> _WHAT THIS TASK INVOLVES_
Pick out all lines of the entries that include the word "application" and copy them.

──────── DATA SUPPLIED ────────

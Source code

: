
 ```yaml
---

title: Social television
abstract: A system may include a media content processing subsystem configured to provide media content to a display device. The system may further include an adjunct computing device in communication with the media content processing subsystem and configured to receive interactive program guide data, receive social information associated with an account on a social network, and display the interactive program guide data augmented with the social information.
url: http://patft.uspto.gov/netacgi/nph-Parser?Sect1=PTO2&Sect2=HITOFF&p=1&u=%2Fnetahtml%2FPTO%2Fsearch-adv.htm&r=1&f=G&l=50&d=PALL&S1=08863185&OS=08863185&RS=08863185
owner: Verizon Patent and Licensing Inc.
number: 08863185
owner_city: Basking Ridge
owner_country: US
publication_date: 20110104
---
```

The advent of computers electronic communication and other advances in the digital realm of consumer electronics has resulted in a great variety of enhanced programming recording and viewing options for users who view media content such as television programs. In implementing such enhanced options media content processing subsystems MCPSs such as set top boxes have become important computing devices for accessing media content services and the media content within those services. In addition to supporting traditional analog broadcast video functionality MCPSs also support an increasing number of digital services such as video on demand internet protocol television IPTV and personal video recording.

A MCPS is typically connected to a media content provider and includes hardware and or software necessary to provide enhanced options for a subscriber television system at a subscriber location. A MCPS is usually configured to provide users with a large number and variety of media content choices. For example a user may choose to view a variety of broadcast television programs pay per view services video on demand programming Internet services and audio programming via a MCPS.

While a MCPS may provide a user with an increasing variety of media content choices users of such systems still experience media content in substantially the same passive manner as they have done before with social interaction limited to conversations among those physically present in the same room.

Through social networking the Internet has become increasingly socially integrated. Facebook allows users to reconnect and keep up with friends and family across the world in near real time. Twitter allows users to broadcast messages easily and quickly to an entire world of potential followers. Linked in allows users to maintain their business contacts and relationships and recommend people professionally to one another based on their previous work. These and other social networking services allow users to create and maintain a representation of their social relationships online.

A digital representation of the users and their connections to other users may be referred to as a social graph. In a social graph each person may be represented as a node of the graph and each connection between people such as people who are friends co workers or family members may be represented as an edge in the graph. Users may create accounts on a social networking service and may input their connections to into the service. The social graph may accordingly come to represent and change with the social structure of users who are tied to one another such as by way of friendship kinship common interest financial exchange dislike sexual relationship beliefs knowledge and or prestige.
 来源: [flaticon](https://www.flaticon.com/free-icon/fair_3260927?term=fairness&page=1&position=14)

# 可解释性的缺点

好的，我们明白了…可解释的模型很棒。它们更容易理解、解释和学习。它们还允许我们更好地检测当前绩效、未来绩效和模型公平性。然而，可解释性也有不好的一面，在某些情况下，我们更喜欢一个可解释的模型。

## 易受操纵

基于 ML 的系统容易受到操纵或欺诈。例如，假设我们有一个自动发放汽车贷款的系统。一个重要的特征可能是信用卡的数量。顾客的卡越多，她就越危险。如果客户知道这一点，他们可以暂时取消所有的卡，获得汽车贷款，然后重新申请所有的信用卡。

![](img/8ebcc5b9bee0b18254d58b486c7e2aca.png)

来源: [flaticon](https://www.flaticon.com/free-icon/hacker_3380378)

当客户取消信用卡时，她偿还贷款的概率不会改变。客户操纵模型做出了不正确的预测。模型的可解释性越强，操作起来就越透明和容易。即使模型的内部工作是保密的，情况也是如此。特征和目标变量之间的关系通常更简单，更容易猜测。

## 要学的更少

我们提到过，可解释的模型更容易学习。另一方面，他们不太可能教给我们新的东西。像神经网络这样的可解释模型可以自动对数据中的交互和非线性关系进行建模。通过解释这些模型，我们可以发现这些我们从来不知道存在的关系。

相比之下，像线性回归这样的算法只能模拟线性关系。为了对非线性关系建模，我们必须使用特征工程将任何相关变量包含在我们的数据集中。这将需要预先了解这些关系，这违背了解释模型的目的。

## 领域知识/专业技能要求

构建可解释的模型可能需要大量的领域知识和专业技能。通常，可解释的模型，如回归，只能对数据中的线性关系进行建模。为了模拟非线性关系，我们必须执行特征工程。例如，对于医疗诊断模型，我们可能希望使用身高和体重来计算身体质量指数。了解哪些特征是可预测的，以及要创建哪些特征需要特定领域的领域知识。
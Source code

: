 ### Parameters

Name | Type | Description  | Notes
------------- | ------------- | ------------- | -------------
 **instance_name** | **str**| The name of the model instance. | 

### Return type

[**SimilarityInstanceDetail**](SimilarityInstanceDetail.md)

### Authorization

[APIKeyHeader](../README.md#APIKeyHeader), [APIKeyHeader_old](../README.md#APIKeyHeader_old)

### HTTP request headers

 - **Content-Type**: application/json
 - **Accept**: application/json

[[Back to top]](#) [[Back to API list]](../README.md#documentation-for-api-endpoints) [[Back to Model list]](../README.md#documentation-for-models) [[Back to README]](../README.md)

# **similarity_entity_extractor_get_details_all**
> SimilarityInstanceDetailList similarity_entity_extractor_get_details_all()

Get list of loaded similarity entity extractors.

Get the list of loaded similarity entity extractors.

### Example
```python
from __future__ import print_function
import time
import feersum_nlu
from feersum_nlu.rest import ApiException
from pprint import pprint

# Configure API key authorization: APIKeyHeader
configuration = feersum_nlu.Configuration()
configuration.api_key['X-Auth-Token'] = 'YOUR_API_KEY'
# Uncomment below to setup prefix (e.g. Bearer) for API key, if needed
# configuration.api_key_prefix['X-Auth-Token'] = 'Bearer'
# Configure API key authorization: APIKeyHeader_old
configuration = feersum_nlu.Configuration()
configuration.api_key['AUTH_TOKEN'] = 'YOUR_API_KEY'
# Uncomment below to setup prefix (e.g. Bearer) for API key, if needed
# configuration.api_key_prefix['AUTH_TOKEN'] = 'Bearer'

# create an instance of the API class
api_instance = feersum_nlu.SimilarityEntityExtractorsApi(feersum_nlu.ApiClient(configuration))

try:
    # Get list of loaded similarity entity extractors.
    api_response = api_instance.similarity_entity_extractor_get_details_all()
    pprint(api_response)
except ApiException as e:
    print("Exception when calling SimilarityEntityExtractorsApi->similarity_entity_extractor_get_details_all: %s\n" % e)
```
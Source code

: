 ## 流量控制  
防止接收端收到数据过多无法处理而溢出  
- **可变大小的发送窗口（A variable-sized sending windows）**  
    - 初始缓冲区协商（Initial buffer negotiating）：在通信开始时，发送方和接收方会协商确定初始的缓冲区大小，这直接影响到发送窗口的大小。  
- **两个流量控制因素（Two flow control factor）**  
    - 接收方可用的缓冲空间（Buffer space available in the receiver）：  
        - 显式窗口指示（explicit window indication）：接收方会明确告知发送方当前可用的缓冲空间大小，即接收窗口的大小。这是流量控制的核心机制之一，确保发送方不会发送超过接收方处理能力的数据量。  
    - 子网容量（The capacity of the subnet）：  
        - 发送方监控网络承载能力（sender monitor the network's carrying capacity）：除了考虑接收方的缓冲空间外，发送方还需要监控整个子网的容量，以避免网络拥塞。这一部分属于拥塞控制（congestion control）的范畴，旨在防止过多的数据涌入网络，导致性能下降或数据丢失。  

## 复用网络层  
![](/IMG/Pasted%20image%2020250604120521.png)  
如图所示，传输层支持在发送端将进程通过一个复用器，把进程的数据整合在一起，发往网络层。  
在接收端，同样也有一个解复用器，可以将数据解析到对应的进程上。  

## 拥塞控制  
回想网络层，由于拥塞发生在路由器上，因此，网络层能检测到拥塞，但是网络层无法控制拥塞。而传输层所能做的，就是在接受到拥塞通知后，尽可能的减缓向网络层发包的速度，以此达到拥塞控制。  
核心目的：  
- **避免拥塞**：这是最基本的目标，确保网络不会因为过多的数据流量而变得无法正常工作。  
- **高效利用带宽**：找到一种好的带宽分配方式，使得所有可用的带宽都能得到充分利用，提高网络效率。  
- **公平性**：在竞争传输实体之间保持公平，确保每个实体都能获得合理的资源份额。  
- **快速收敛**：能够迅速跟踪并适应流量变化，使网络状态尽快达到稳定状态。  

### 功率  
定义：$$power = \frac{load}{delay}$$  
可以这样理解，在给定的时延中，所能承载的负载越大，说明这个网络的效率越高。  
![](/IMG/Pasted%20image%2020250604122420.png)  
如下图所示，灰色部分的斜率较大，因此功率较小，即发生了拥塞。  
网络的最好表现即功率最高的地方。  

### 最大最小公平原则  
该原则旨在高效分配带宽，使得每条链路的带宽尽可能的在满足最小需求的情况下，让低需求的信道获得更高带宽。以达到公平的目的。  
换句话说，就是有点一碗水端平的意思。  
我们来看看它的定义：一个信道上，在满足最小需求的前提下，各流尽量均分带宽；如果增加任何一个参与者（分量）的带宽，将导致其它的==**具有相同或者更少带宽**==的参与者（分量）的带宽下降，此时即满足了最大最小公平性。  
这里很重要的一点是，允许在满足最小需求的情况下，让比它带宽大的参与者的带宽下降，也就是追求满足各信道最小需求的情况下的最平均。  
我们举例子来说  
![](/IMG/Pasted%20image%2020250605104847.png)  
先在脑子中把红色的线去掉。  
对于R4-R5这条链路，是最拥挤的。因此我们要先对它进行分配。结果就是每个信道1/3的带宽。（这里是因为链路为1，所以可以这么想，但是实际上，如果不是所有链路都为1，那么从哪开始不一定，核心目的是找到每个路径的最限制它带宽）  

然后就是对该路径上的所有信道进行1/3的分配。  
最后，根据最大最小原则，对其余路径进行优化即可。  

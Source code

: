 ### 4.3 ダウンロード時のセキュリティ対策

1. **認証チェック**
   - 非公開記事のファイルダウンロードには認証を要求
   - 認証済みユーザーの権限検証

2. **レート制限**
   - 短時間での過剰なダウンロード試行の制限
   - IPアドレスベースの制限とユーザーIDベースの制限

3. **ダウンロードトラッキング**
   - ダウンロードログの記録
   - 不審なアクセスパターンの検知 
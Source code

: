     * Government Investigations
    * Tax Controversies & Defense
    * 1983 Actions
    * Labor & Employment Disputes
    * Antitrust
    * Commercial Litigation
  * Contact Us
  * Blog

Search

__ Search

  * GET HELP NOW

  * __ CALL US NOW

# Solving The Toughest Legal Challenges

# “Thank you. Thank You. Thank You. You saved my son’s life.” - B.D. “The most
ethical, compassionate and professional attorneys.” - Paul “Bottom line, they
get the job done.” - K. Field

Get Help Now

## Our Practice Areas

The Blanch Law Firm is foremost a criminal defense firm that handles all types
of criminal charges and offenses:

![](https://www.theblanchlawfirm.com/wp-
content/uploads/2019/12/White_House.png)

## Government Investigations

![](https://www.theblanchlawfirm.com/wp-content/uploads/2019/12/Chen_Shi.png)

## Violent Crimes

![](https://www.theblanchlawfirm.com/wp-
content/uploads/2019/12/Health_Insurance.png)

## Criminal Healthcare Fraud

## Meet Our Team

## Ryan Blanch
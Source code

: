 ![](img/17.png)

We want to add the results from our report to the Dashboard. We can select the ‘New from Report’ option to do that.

────────

> _TASK ANSWER_
 - **Content-Type**: application/json
 - **Accept**: application/json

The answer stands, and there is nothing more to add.